NEW YORK, March 10 (Reuters) -
Hedge funds unwound positions in single stocks on Friday at
the largest amount in over two years, with some activity
comparable to March 2020, when portfolio managers cut market
exposure during the pandemic, Goldman Sachs ( GS ) said in a note on
Monday.
U.S.
major stock indexes plummeted
on Friday, with the Nasdaq down 4%, amid fears that
President Donald Trump's tariff policy will drive the world's
largest economy into a recession.
"It was a classic de-leveraging crunch," said James
Koutoulas, CEO at hedge fund Typhon Capital Management.

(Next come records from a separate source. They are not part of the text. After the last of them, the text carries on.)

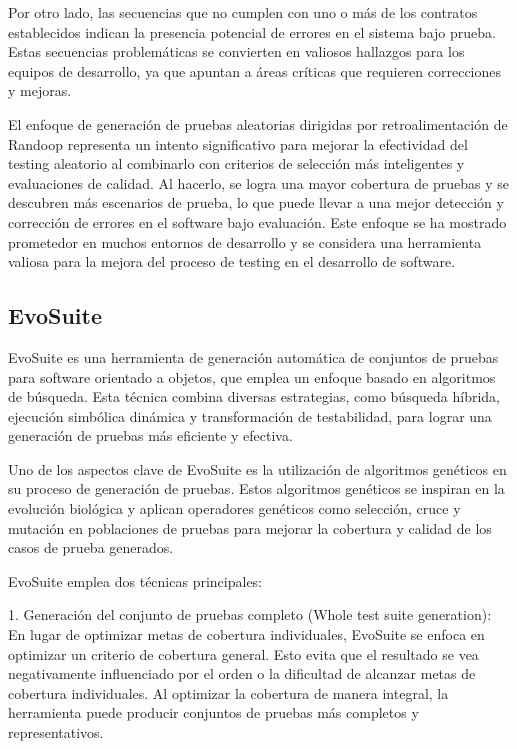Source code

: Por otro lado, las secuencias que no cumplen con uno o más de los contratos establecidos indican la presencia potencial de errores en el sistema bajo prueba. Estas secuencias problemáticas se convierten en valiosos hallazgos para los equipos de desarrollo, ya que apuntan a áreas críticas que requieren correcciones y mejoras.

El enfoque de generación de pruebas aleatorias dirigidas por retroalimentación de Randoop representa un intento significativo para mejorar la efectividad del testing aleatorio al combinarlo con criterios de selección más inteligentes y evaluaciones de calidad. Al hacerlo, se logra una mayor cobertura de pruebas y se descubren más escenarios de prueba, lo que puede llevar a una mejor detección y corrección de errores en el software bajo evaluación. Este enfoque se ha mostrado prometedor en muchos entornos de desarrollo y se considera una herramienta valiosa para la mejora del proceso de testing en el desarrollo de software.


\subsection{EvoSuite}

EvoSuite es una herramienta de generación automática de conjuntos de pruebas para software orientado a objetos, que emplea un enfoque basado en algoritmos de búsqueda. Esta técnica combina diversas estrategias, como búsqueda híbrida, ejecución simbólica dinámica y transformación de testabilidad, para lograr una generación de pruebas más eficiente y efectiva.

Uno de los aspectos clave de EvoSuite es la utilización de algoritmos genéticos en su proceso de generación de pruebas. Estos algoritmos genéticos se inspiran en la evolución biológica y aplican operadores genéticos como selección, cruce y mutación en poblaciones de pruebas para mejorar la cobertura y calidad de los casos de prueba generados.

EvoSuite emplea dos técnicas principales:

1. Generación del conjunto de pruebas completo (Whole test suite generation):
En lugar de optimizar metas de cobertura individuales, EvoSuite se enfoca en optimizar un criterio de cobertura general. Esto evita que el resultado se vea negativamente influenciado por el orden o la dificultad de alcanzar metas de cobertura individuales. Al optimizar la cobertura de manera integral, la herramienta puede producir conjuntos de pruebas más completos y representativos.

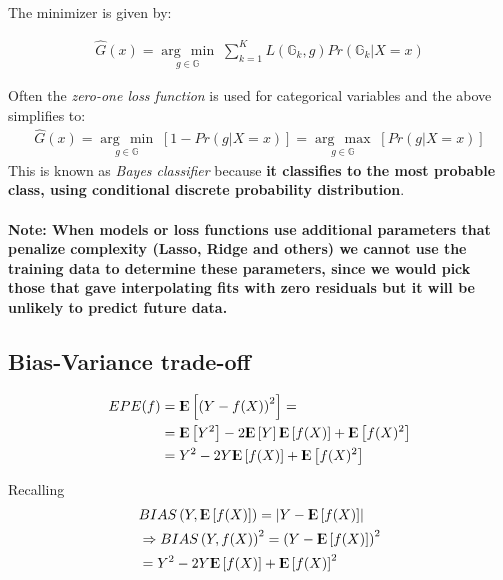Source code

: \documentclass[12pt, letterpaper]{article}
\theoremstyle{definition}
\newcommand{\E}{{\rm I\kern-.3em E}}
\newcommand{\argmax}[1]{\underset{#1}{\operatorname{arg}\,\operatorname{max}}\;}
\newcommand{\argmin}[1]{\underset{#1}{\operatorname{arg}\,\operatorname{min}}\;}
\begin{document}
The minimizer is given by:

\begin{equation}
\begin{aligned}
\hat{G}(x) = \argmin{g \in \mathbb{G}} \sum_{k=1}^{K} L\left( \mathbb{G}_k, g\right)Pr\left( \mathbb{G}_k | X=x \right)
\end{aligned}
\end{equation}

Often the \textit{zero-one loss function} is used for categorical variables and the above simplifies to:
\begin{equation}
\begin{aligned}
\hat{G}(x) = \argmin{g \in \mathbb{G}}  \left[1 - Pr\left( g | X=x \right) \right] =\argmax{g \in \mathbb{G}}  \left[Pr\left( g | X=x \right) \right]
\end{aligned}
\end{equation}
This is known as \textit{Bayes classifier} because \textbf{it classifies to the most probable class, using conditional discrete probability distribution}.

\paragraph{\textbf{Note}: When models or loss functions use additional parameters that penalize complexity (Lasso, Ridge and others) we cannot use the training data to determine these parameters, since we would pick those that gave interpolating fits with zero residuals but it will be unlikely to predict future data.}

\subsection{Bias-Variance trade-off}
\begin{equation}
\begin{aligned}
EPE(f) &= \E \left[ \left( Y- f(X) \right)^2 \right] =\\
            &= \E \left[ Y^2\right] - 2 \E \left[ Y\right] \E\left[ f(X)\right] + \E\left[ f(X)^2\right]\\
             &= Y^2 - 2  Y \E\left[ f(X)\right] + \E\left[ f(X)^2\right]
\end{aligned}
\end{equation}

Recalling 
\begin{equation}
\begin{aligned}
&BIAS\left(Y,\E\left[f(X)\right]\right) = \left| Y-\E\left[f(X)\right]\right| \\
&\Rightarrow BIAS\left(Y,f(X)\right)^2 = \left( Y-\E\left[f(X)\right]\right)^2 \\
&= Y^2 -2 Y \E\left[f(X)\right] + \E\left[f(X)\right]^2 \\
\end{aligned}
\end{equation}
\end{document}
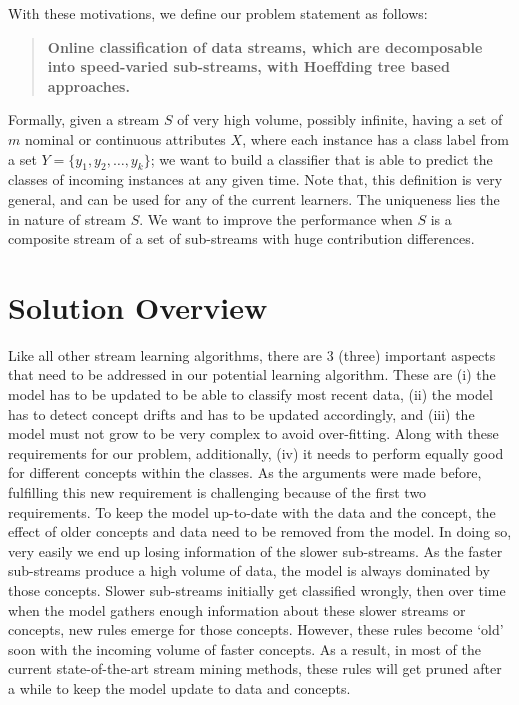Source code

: With these motivations, we define our problem statement as follows:

\begin{quotation}
    \textbf{Online classification of data streams, which are decomposable into speed-varied sub-streams, with Hoeffding tree based approaches.}
\end{quotation}

\noindent Formally, given a stream $S$ of very high volume, possibly infinite, having a set of $m$ nominal or continuous attributes $X$, where each instance has a class label from a set $Y = \{y_1, y_2, \dots, y_k\}$; we want to build a classifier that is able to predict the classes of incoming instances at any given time. Note that, this definition is very general, and can be used for any of the current learners. The uniqueness lies the in nature of stream $S$. We want to improve the performance when $S$ is a composite stream of a set of sub-streams with huge contribution differences.


\section{Solution Overview}
Like all other stream learning algorithms, there are 3 (three) important aspects that need  to be addressed in our potential learning algorithm. These are (i) the model has to be updated to be able to classify most recent data, (ii) the model has to detect concept drifts and has to be updated accordingly, and (iii) the model must not grow to be very complex to avoid over-fitting. Along with these requirements for our problem, additionally, (iv) it needs to perform equally good for different concepts within the classes. As the arguments were made before, fulfilling this new requirement is challenging because of the first two requirements. To keep the model up-to-date with the data and the concept, the effect of older concepts and data need to be removed from the model. In doing so, very easily we end up losing information of the slower sub-streams. As the faster sub-streams produce a high volume of data, the model is always dominated by those concepts. Slower sub-streams initially get classified wrongly, then over time when the model gathers enough information about these slower streams or concepts, new rules emerge for those concepts. However, these rules become `old'  soon with the incoming volume of faster concepts. As a result, in most of the current state-of-the-art stream mining methods, these rules will get pruned after a while to keep the model update to data and concepts.

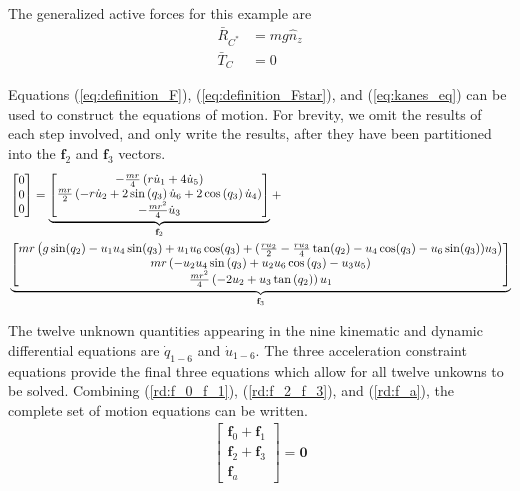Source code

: \documentclass[smallcondensed,final]{svjour3}                     %
\begin{document}
The generalized active forces for this example are
\begin{align}
    \bar{R}_{C^*} &= m g \hat{n}_z \\
    \bar{T}_C &= 0
\end{align}

Equations (\ref{eq:definition_F}), (\ref{eq:definition_Fstar}), and
(\ref{eq:kanes_eq}) can be used to construct the equations of motion.
For brevity, we omit the results of each step involved, and only write the
results, after they have been partitioned into the $\mathbf{f}_2$ and
$\mathbf{f}_3$ vectors.
\begin{align}
    \label{rd:f_2_f_3}
    & \left[\begin{matrix} 0\\ 0\\ 0\end{matrix}\right] =
    \underbrace{\left[\begin{matrix}- \frac{m r}{4} \left(r \dot{u}_{1} + 4
                \dot{u}_{5}\right)\\\frac{m r}{2} \left(- r \dot{u}_{2} + 2
                \sin\left(q_{3}\right) \dot{u}_{6} + 2 \cos\left(q_{3}\right)
                \dot{u}_{4}\right)\\- \frac{m r^{2}}{4}
                \dot{u}_{3}\end{matrix}\right]}_{\mathbf{f}_2} + \notag\\
    &\underbrace{\left[\begin{matrix}
                m r \left( g \sin(q_2) - u_1 u_4 \sin(q_3) + u_1 u_6 \cos(q_3)
                    + (\frac{r u_2}{2} - \frac{r u_3}{4} \tan(q_2) - u_4
                \cos(q_3) - u_6 \sin(q_3)) u_3 \right)
                \\m r \left(- u_{2} u_{4}
                \sin\left(q_{3}\right) + u_{2} u_{6}
                \cos\left(q_{3}\right) - u_{3} u_{5}\right)\\\frac{m r^{2}}{4}
                \left(- 2 u_{2} + u_{3} \tan\left(q_{2}\right)\right)
                u_{1}\end{matrix}\right]}_{\mathbf{f}_3} 
\end{align}

The twelve unknown quantities appearing in the nine kinematic and dynamic
differential equations are $\dot{q}_{1-6}$ and $\dot{u}_{1-6}$. The three
acceleration constraint equations provide the final three equations which allow
for all twelve unkowns to be solved. Combining (\ref{rd:f_0_f_1}),
(\ref{rd:f_2_f_3}), and (\ref{rd:f_a}), the complete set of motion equations
can be written.
\begin{align}
\label{rd:ode}
\begin{bmatrix} \mathbf{f}_0 + \mathbf{f}_1\\
                \mathbf{f}_2 + \mathbf{f}_3\\
                \mathbf{f}_a \end{bmatrix} = \mathbf{0}
\end{align}
\end{document}
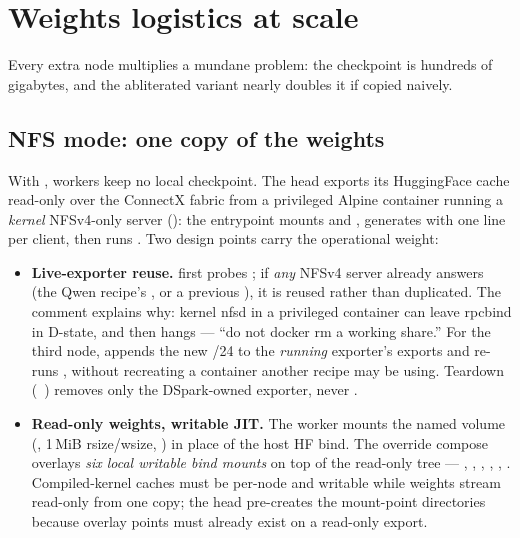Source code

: \section{Weights logistics at scale}

Every extra node multiplies a mundane problem: the checkpoint is hundreds of
gigabytes, and the abliterated variant nearly doubles it if copied naively.

\subsection{NFS mode: one copy of the weights}

With , workers keep no local checkpoint. The
head exports its HuggingFace cache read-only over the ConnectX fabric from a
privileged Alpine container running a \emph{kernel} NFSv4-only server
(): the entrypoint mounts  and
, generates  with one line per
client, then runs . Two design points carry the operational
weight:

\begin{itemize}
\item \textbf{Live-exporter reuse.}  first probes
; if \emph{any} NFSv4 server already answers
(the Qwen recipe's , or a previous ), it
is reused rather than duplicated. The comment explains why: kernel nfsd in a
privileged container can leave rpcbind in D-state, and then
 hangs --- ``do not docker rm a working share.'' For the
third node,  appends the new /24 to the \emph{running}
exporter's exports and re-runs , without recreating a
container another recipe may be using. Teardown
(~) removes only the
DSpark-owned exporter, never .
\item \textbf{Read-only weights, writable JIT.} The worker mounts the named
volume  (, 1\,MiB
rsize/wsize, ) in place of the host HF bind. The
override compose overlays \emph{six local writable bind mounts} on top of the
read-only tree --- , ,
, , ,
. Compiled-kernel caches must be per-node and writable while
weights stream read-only from one copy; the head pre-creates the mount-point
directories because overlay points must already exist on a read-only export.
\end{itemize}

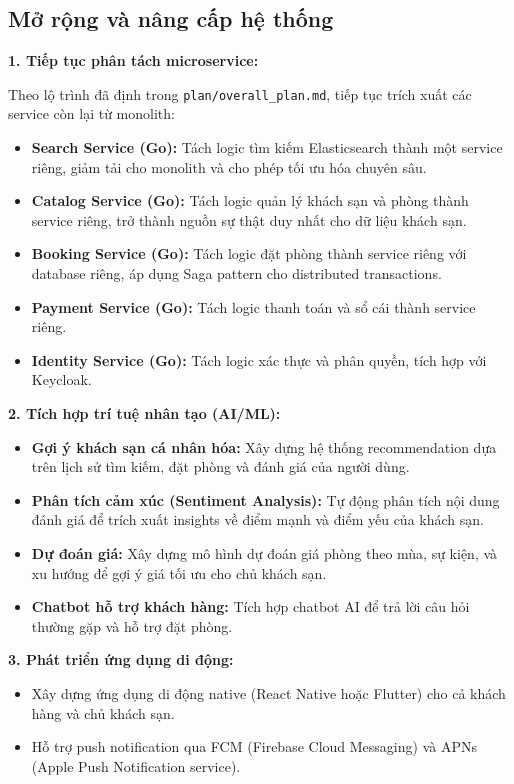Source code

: \documentclass[13pt,a4paper,twoside]{report}
\begin{document}
\subsection{Mở rộng và nâng cấp hệ thống}

\textbf{1. Tiếp tục phân tách microservice:}

Theo lộ trình đã định trong \texttt{plan/overall\_plan.md}, tiếp tục trích xuất các service còn lại từ monolith:

\begin{itemize}
  \item \textbf{Search Service (Go):} Tách logic tìm kiếm Elasticsearch thành một service riêng, giảm tải cho monolith và cho phép tối ưu hóa chuyên sâu.
  \item \textbf{Catalog Service (Go):} Tách logic quản lý khách sạn và phòng thành service riêng, trở thành nguồn sự thật duy nhất cho dữ liệu khách sạn.
  \item \textbf{Booking Service (Go):} Tách logic đặt phòng thành service riêng với database riêng, áp dụng Saga pattern cho distributed transactions.
  \item \textbf{Payment Service (Go):} Tách logic thanh toán và sổ cái thành service riêng.
  \item \textbf{Identity Service (Go):} Tách logic xác thực và phân quyền, tích hợp với Keycloak.
\end{itemize}

\textbf{2. Tích hợp trí tuệ nhân tạo (AI/ML):}

\begin{itemize}
  \item \textbf{Gợi ý khách sạn cá nhân hóa:} Xây dựng hệ thống recommendation dựa trên lịch sử tìm kiếm, đặt phòng và đánh giá của người dùng.
  \item \textbf{Phân tích cảm xúc (Sentiment Analysis):} Tự động phân tích nội dung đánh giá để trích xuất insights về điểm mạnh và điểm yếu của khách sạn.
  \item \textbf{Dự đoán giá:} Xây dựng mô hình dự đoán giá phòng theo mùa, sự kiện, và xu hướng để gợi ý giá tối ưu cho chủ khách sạn.
  \item \textbf{Chatbot hỗ trợ khách hàng:} Tích hợp chatbot AI để trả lời câu hỏi thường gặp và hỗ trợ đặt phòng.
\end{itemize}

\textbf{3. Phát triển ứng dụng di động:}

\begin{itemize}
  \item Xây dựng ứng dụng di động native (React Native hoặc Flutter) cho cả khách hàng và chủ khách sạn.
  \item Hỗ trợ push notification qua FCM (Firebase Cloud Messaging) và APNs (Apple Push Notification service).
\end{itemize}
\end{document}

Goldman Sachs ( GS ) detailed that hedge funds' sale of single
name stocks was the biggest in over two years. It added some
hedge funds' large de-risking moves in concentrated trades could
be compared to what was seen in March 2020. It also cited
January 2021, when hedge funds were forced to unwind short
positions in so-called meme stocks, popular among retail
investors.
Hedge funds' unwinding comes at a time when leverage in the
industry is at a record level. A separate Goldman Sachs ( GS ) note
showed overall hedge funds' leverage in equity positions was at
2.9 times their books, a record level over the last five years.
Some investors told Reuters they were concerned that
some high-leverage hedge fund could keep de-risking in the
coming days, impeding a potential market recovery.
Hedge funds unwound long and short positions that Goldman
Sachs ( GS ) said were crowded, or common among many investors.
Goldman Sachs ( GS ) saw a risk-off trend in 10 of the 11
global sectors, mainly in industrials.
On Monday morning, before the major indexes dipped even
further, equities long/short hedge funds were down 1.5%, while
systematic managers were down 0.3%, according to the bank.